**Task requirements:** Write out, word for word and with no pictures, each line below from the one containing "0 (Hackathon Submission)" through the one containing "## 7. Gráfico de Commits", both included, and no other line.

**Listed entries:**
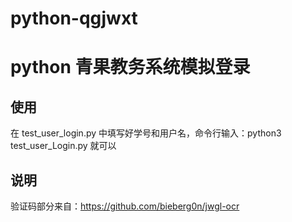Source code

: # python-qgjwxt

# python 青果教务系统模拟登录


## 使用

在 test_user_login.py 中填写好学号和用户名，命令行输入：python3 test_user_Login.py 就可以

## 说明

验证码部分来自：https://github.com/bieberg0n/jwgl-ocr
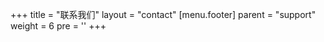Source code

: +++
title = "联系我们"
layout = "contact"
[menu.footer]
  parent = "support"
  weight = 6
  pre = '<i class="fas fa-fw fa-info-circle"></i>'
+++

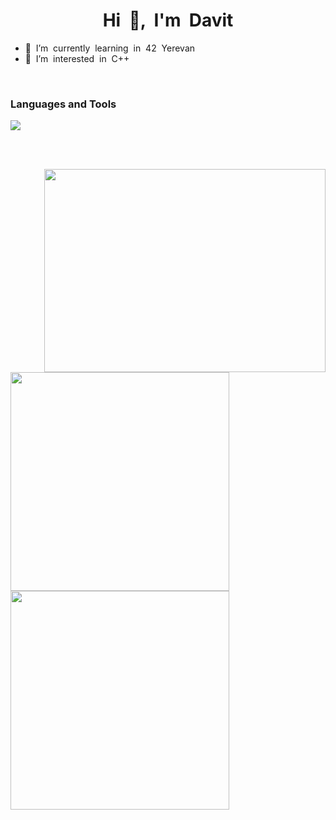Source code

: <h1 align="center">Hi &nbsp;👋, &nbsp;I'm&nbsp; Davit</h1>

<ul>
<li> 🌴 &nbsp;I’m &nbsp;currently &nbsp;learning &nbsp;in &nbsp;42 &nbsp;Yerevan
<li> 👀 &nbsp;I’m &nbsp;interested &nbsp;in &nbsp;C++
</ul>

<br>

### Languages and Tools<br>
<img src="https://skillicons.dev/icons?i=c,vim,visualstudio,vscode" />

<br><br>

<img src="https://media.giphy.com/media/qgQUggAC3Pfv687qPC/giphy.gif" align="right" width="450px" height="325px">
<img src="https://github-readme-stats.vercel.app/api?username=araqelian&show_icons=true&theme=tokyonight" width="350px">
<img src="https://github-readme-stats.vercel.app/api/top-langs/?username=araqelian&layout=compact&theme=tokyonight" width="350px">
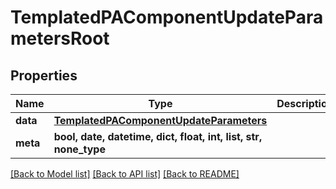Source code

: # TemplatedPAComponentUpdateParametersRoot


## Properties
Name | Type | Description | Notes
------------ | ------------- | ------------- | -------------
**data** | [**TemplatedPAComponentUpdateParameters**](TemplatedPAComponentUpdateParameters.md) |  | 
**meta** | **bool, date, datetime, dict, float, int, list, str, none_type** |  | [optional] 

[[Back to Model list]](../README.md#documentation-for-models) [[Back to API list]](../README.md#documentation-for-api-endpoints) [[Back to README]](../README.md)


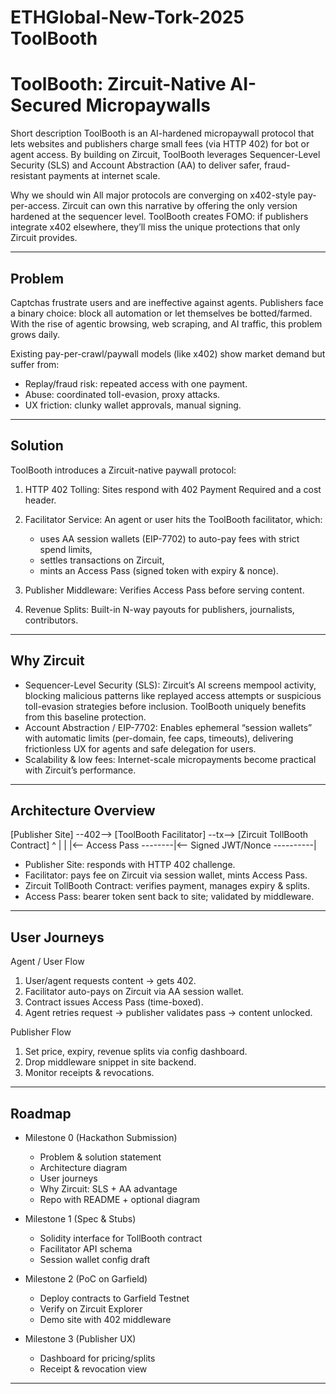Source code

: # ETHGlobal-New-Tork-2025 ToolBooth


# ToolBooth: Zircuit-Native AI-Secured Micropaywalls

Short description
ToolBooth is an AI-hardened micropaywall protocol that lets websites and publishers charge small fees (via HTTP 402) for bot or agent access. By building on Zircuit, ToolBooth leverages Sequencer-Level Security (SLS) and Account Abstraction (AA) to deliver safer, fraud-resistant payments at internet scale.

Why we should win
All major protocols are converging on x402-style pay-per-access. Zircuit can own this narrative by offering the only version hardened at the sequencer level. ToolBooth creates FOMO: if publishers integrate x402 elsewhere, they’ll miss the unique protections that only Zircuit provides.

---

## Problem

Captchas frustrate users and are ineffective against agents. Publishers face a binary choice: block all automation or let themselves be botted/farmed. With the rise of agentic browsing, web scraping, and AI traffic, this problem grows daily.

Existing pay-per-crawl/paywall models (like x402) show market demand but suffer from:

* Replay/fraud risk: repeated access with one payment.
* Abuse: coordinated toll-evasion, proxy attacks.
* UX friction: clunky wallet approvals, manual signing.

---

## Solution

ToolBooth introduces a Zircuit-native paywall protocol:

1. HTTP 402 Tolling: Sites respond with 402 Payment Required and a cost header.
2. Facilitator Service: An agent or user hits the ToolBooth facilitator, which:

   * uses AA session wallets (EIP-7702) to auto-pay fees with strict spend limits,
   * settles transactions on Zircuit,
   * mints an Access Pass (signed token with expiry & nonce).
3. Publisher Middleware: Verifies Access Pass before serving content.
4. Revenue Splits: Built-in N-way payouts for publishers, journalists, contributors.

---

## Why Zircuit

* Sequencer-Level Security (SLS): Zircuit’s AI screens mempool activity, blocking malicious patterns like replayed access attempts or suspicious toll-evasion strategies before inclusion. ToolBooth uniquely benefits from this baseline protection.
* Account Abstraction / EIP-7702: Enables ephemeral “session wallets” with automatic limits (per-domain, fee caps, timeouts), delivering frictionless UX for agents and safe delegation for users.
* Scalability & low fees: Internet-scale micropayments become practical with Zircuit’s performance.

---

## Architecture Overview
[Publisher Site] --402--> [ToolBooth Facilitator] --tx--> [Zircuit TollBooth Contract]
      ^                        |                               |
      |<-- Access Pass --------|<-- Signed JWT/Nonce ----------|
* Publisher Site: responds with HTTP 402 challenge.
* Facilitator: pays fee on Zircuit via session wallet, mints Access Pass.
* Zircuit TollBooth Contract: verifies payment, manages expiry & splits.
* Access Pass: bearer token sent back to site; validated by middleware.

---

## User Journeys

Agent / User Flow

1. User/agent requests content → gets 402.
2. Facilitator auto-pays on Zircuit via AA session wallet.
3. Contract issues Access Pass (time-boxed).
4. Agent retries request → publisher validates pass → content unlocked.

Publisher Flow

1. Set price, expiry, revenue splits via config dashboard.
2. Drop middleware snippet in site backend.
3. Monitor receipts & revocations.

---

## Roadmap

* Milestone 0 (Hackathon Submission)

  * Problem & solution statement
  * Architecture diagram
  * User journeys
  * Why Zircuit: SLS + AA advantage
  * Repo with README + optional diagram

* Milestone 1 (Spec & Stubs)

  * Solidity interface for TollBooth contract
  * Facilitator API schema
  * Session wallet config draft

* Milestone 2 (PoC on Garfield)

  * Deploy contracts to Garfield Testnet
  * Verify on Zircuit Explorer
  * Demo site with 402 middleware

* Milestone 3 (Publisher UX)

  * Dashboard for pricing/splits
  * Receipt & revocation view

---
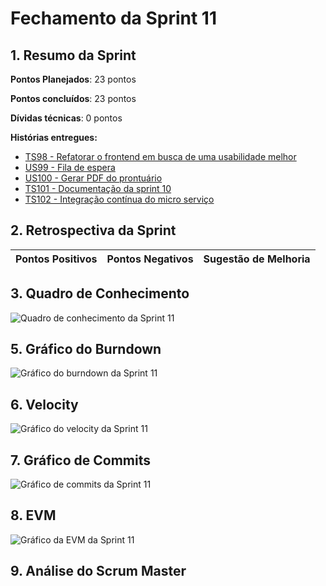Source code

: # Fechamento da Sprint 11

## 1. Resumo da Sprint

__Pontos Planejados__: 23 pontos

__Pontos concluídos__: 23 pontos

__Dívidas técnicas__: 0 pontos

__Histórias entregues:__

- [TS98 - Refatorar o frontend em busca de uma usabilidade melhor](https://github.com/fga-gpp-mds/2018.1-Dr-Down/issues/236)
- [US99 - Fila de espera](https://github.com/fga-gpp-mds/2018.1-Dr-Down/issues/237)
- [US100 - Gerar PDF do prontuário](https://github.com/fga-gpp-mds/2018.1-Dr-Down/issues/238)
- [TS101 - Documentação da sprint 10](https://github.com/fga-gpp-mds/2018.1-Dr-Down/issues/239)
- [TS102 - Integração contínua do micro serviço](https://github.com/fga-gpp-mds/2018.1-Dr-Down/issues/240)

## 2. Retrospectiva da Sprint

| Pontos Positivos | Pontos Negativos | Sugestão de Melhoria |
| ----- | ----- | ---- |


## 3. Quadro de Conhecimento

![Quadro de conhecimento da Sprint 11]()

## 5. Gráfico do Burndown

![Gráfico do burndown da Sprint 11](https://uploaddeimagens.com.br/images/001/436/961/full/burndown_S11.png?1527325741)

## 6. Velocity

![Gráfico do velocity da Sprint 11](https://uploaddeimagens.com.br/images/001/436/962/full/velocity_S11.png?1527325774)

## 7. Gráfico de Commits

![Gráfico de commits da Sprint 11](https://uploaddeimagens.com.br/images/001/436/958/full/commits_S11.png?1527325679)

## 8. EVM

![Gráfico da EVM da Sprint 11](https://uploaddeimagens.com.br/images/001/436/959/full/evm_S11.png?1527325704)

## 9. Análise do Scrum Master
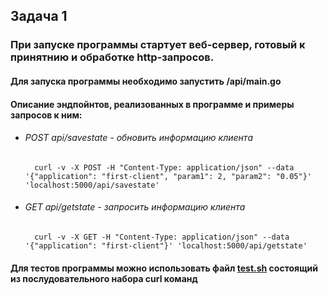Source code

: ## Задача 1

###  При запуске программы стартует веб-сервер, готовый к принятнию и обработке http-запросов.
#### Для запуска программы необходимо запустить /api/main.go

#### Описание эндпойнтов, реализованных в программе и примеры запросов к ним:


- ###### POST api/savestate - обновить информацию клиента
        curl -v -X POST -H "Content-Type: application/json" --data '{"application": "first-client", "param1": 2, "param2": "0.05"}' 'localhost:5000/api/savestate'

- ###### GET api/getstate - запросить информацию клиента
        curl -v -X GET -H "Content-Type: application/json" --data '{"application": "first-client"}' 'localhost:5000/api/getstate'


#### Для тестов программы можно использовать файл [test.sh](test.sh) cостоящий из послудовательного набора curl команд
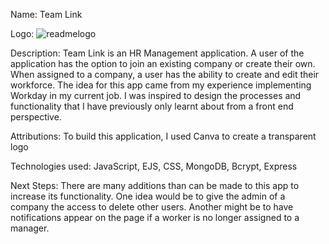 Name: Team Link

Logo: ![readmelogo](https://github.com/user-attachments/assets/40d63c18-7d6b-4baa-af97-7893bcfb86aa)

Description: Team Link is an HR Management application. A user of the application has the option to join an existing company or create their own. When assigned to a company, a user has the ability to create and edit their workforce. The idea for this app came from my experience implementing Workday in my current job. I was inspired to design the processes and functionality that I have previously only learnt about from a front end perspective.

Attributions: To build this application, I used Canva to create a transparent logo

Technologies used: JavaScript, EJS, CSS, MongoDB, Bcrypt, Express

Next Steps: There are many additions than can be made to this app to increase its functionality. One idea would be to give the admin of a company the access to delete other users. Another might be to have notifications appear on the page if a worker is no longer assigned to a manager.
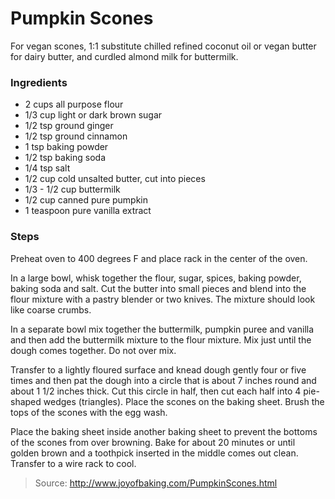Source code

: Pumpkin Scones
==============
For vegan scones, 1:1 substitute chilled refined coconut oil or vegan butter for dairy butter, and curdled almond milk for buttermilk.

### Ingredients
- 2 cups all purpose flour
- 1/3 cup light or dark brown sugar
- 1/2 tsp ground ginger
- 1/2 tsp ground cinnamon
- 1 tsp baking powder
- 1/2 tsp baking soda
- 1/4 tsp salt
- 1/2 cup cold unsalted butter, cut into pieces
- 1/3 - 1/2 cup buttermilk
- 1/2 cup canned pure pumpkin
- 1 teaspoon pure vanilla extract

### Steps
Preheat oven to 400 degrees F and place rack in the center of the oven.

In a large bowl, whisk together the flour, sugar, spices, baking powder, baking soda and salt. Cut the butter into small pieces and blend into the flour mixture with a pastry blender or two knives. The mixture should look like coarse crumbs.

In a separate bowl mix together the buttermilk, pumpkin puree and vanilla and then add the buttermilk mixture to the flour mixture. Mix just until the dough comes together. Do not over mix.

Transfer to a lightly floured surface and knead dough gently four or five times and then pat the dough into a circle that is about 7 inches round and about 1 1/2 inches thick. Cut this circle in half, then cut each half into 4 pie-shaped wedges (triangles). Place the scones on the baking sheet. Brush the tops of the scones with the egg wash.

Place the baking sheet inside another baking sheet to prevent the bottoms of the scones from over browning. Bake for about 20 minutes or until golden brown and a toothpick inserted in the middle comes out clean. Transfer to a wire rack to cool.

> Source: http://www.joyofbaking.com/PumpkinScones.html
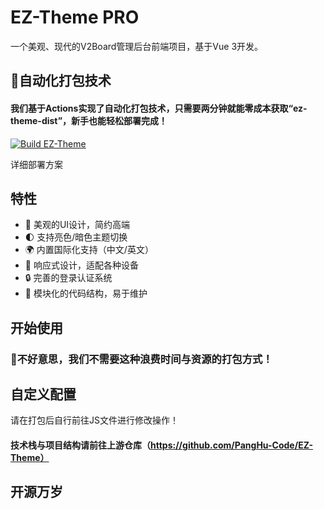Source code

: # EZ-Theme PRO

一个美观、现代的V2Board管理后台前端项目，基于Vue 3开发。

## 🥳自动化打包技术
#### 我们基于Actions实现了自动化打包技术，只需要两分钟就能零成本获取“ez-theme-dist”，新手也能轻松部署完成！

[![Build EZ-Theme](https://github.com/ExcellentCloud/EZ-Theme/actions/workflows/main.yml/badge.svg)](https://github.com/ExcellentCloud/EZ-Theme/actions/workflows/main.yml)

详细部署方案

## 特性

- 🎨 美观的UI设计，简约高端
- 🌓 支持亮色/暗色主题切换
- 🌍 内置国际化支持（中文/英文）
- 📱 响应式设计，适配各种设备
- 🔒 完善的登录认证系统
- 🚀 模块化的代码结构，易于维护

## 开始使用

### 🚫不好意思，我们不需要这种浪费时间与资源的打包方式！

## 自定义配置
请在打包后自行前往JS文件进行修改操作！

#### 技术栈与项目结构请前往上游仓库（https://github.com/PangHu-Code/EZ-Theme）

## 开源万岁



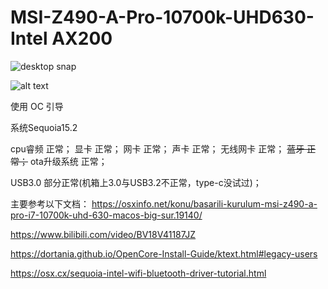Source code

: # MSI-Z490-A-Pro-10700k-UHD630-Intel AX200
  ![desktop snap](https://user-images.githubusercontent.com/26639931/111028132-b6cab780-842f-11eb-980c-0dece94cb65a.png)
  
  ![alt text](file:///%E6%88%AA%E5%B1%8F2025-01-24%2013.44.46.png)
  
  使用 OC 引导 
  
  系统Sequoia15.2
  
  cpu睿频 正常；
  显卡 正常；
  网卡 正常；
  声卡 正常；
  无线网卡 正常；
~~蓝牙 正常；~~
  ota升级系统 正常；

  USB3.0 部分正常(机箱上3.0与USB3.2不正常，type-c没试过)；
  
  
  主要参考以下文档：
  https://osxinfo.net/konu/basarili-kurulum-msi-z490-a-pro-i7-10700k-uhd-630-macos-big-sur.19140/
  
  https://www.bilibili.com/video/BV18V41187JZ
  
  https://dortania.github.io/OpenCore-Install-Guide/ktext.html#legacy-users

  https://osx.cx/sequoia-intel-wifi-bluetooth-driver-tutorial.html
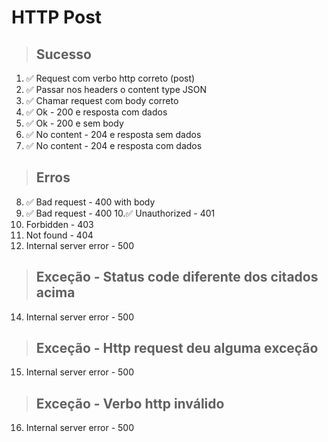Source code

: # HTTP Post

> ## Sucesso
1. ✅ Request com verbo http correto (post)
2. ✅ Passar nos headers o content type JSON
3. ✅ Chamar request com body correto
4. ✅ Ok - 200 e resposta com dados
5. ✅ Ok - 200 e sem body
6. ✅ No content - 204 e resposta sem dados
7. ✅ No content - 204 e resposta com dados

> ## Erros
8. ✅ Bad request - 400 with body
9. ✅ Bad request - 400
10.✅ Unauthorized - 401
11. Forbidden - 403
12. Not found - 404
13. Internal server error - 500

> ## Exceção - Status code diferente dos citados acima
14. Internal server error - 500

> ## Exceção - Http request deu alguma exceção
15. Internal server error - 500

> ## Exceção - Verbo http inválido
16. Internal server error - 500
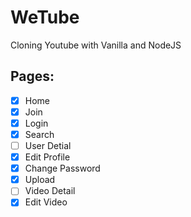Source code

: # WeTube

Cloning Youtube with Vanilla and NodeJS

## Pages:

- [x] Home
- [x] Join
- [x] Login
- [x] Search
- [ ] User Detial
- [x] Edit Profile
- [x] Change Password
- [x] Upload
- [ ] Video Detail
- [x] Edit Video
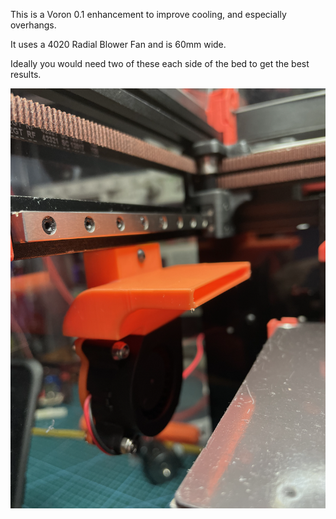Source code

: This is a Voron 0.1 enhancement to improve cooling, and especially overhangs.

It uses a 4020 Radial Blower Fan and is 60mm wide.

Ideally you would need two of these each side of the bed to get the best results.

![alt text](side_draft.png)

**Written response:**
* Milestone 0 (Hackathon Submission)

  * Problem & solution statement
  * Architecture diagram
  * User journeys
  * Why Zircuit: SLS + AA advantage
  * Repo with README + optional diagram

* Milestone 1 (Spec & Stubs)

  * Solidity interface for TollBooth contract
  * Facilitator API schema
  * Session wallet config draft

* Milestone 2 (PoC on Garfield)

  * Deploy contracts to Garfield Testnet
  * Verify on Zircuit Explorer
  * Demo site with 402 middleware

* Milestone 3 (Publisher UX)

  * Dashboard for pricing/splits
  * Receipt & revocation view

---
Source code

: # Fechamento da Sprint 11

## 1. Resumo da Sprint

__Pontos Planejados__: 23 pontos

__Pontos concluídos__: 23 pontos

__Dívidas técnicas__: 0 pontos

__Histórias entregues:__

- [TS98 - Refatorar o frontend em busca de uma usabilidade melhor](https://github.com/fga-gpp-mds/2018.1-Dr-Down/issues/236)
- [US99 - Fila de espera](https://github.com/fga-gpp-mds/2018.1-Dr-Down/issues/237)
- [US100 - Gerar PDF do prontuário](https://github.com/fga-gpp-mds/2018.1-Dr-Down/issues/238)
- [TS101 - Documentação da sprint 10](https://github.com/fga-gpp-mds/2018.1-Dr-Down/issues/239)
- [TS102 - Integração contínua do micro serviço](https://github.com/fga-gpp-mds/2018.1-Dr-Down/issues/240)

## 2. Retrospectiva da Sprint

| Pontos Positivos | Pontos Negativos | Sugestão de Melhoria |
| ----- | ----- | ---- |


## 3. Quadro de Conhecimento

![Quadro de conhecimento da Sprint 11]()

## 5. Gráfico do Burndown

![Gráfico do burndown da Sprint 11](https://uploaddeimagens.com.br/images/001/436/961/full/burndown_S11.png?1527325741)

## 6. Velocity

![Gráfico do velocity da Sprint 11](https://uploaddeimagens.com.br/images/001/436/962/full/velocity_S11.png?1527325774)

## 7. Gráfico de Commits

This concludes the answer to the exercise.